→ Exercise:
For each line in the data below, write an exact copy.

→ Task data:
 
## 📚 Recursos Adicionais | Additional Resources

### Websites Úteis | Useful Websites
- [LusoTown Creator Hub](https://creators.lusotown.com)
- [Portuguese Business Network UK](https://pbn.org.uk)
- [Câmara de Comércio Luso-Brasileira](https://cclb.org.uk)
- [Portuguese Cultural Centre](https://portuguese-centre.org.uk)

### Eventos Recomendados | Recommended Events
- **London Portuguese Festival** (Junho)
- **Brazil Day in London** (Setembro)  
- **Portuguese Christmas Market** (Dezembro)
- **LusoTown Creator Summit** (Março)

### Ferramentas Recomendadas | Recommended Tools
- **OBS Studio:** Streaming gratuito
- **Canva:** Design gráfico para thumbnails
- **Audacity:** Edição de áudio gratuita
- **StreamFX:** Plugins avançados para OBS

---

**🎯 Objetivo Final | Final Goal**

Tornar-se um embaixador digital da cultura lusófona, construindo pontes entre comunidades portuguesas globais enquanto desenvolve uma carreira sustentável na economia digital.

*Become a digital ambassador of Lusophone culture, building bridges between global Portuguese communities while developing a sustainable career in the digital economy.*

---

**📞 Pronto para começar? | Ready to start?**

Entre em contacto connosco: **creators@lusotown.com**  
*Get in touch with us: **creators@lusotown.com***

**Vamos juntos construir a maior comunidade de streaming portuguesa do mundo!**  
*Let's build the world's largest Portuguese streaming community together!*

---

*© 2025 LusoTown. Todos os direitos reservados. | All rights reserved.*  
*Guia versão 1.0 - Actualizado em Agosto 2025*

→ Response area:
## 📚 Recursos Adicionais | Additional Resources

### Websites Úteis | Useful Websites
- [LusoTown Creator Hub](https://creators.lusotown.com)
- [Portuguese Business Network UK](https://pbn.org.uk)
- [Câmara de Comércio Luso-Brasileira](https://cclb.org.uk)
- [Portuguese Cultural Centre](https://portuguese-centre.org.uk)

### Eventos Recomendados | Recommended Events
- **London Portuguese Festival** (Junho)
- **Brazil Day in London** (Setembro)  
- **Portuguese Christmas Market** (Dezembro)
- **LusoTown Creator Summit** (Março)

### Ferramentas Recomendadas | Recommended Tools
- **OBS Studio:** Streaming gratuito
- **Canva:** Design gráfico para thumbnails
- **Audacity:** Edição de áudio gratuita
- **StreamFX:** Plugins avançados para OBS

---

**🎯 Objetivo Final | Final Goal**

Tornar-se um embaixador digital da cultura lusófona, construindo pontes entre comunidades portuguesas globais enquanto desenvolve uma carreira sustentável na economia digital.

*Become a digital ambassador of Lusophone culture, building bridges between global Portuguese communities while developing a sustainable career in the digital economy.*

---

**📞 Pronto para começar? | Ready to start?**

Entre em contacto connosco: **creators@lusotown.com**  
*Get in touch with us: **creators@lusotown.com***

**Vamos juntos construir a maior comunidade de streaming portuguesa do mundo!**  
*Let's build the world's largest Portuguese streaming community together!*

---

*© 2025 LusoTown. Todos os direitos reservados. | All rights reserved.*  
*Guia versão 1.0 - Actualizado em Agosto 2025*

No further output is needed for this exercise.